Die Behörden besuchten 27 Angeklagte (im Jahr 2016 waren 56 Fronten), darunter eine Person für “exploitation von sexuellen Dienstleistungen durch ein Opfer”. Die Gerichte verurteilten 29 Personen (im Jahr 2016 waren 24). Aber nach dem Bericht haben die Richter weiterhin Urteile unter mindestens fünf Jahren Freiheit ausgesprochen: ein Händler wurde zu fünf Jahren verurteilt und eine Geldstrafe von 5 Tausend Euro und 14 Sätze von 18 Monaten bis drei Jahren und sieben Monaten Freiheit. Sieben Personen wurden auf Parole verurteilt und zwischen 600 und 600 Euro ge Geldstrafet. Selbst in den Gerichten gibt es 88 verbleibende Fälle der Vergangenheit.

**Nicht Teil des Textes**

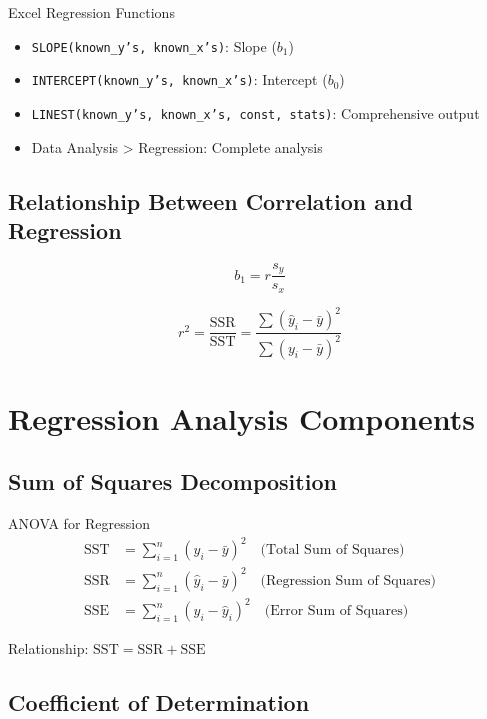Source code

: \documentclass[12pt,a4paper]{book}
\begin{document}
\begin{example}{Excel Regression Functions}
\begin{itemize}
    \item \texttt{SLOPE(known\_y's, known\_x's)}: Slope ($b_1$)
    \item \texttt{INTERCEPT(known\_y's, known\_x's)}: Intercept ($b_0$)
    \item \texttt{LINEST(known\_y's, known\_x's, const, stats)}: Comprehensive output
    \item Data Analysis > Regression: Complete analysis
\end{itemize}
\end{example}

\subsection{Relationship Between Correlation and Regression}

\[
b_1 = r \frac{s_y}{s_x}
\]

\[
r^2 = \frac{\text{SSR}}{\text{SST}} = \frac{\sum(\hat{y}_i - \bar{y})^2}{\sum(y_i - \bar{y})^2}
\]

\section{Regression Analysis Components}

\subsection{Sum of Squares Decomposition}

\begin{definition}{ANOVA for Regression}
\begin{align}
\text{SST} &= \sum_{i=1}^{n}(y_i - \bar{y})^2 \quad \text{(Total Sum of Squares)}\\
\text{SSR} &= \sum_{i=1}^{n}(\hat{y}_i - \bar{y})^2 \quad \text{(Regression Sum of Squares)}\\
\text{SSE} &= \sum_{i=1}^{n}(y_i - \hat{y}_i)^2 \quad \text{(Error Sum of Squares)}
\end{align}

Relationship: $\text{SST} = \text{SSR} + \text{SSE}$
\end{definition}

\subsection{Coefficient of Determination}
\end{document}
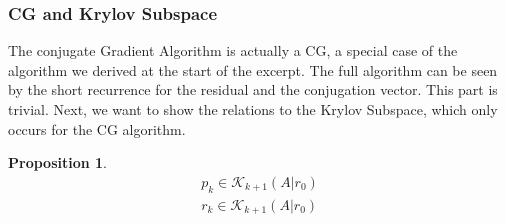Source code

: \documentclass[]{article}
\theoremstyle{definition}
\newtheorem{prop}{Proposition}[section]  %
\begin{document}
        \subsubsection{CG and Krylov Subspace}\label{sec:CG_and_Krylov_Subspace}
            The conjugate Gradient Algorithm is actually a CG, a special case of the algorithm we derived at the start of the excerpt. The full algorithm can be seen by the short recurrence for the residual and the conjugation vector. This part is trivial. Next, we want to show the relations to the Krylov Subspace, which only occurs for the CG algorithm. 
            \begin{prop}
                \begin{align}
                    p_k \in \mathcal K_{k + 1}(A|r_0)
                    \\
                    r_k \in \mathcal K_{k + 1}(A|r_0)
                \end{align}    
            \end{prop}
\end{document}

Der Bericht besagt, dass die Kosovo-Polizei-Anti-Handelsdirektion zusammen mit Staatsanwaltschaften, Sozialarbeitern und Arbeitsinspektoren 143 Operationen in Bars, Nachtclubs und Massageparloren durchgeführt hat. Es wurden auch Untersuchungen über Regierungsangestellte durchgeführt, die möglicherweise an Handelshandlungen beteiligt waren, aber es wurden keine Anklagen oder Sätze gemeldet.
Die Regierung, sagte, der Bericht, hat die Bemühungen fortgesetzt, die Opfer zu schützen. Die Behörden haben 32 Opfer des Menschenhandels identifiziert, von denen 18 Gegenstand der Sexindustrie waren, sieben von Zwangsarbeit, drei in Begger und vier in die Sklaverei gezwungen. Sie waren 19 Kinder, 29 Frauen und drei der männlichen Geschlechter. Von 32 Opfern, 25 waren aus dem Kosovo, fünf aus Albanien, einer aus den Philippinen und einer aus Moldawien, sagte der Bericht.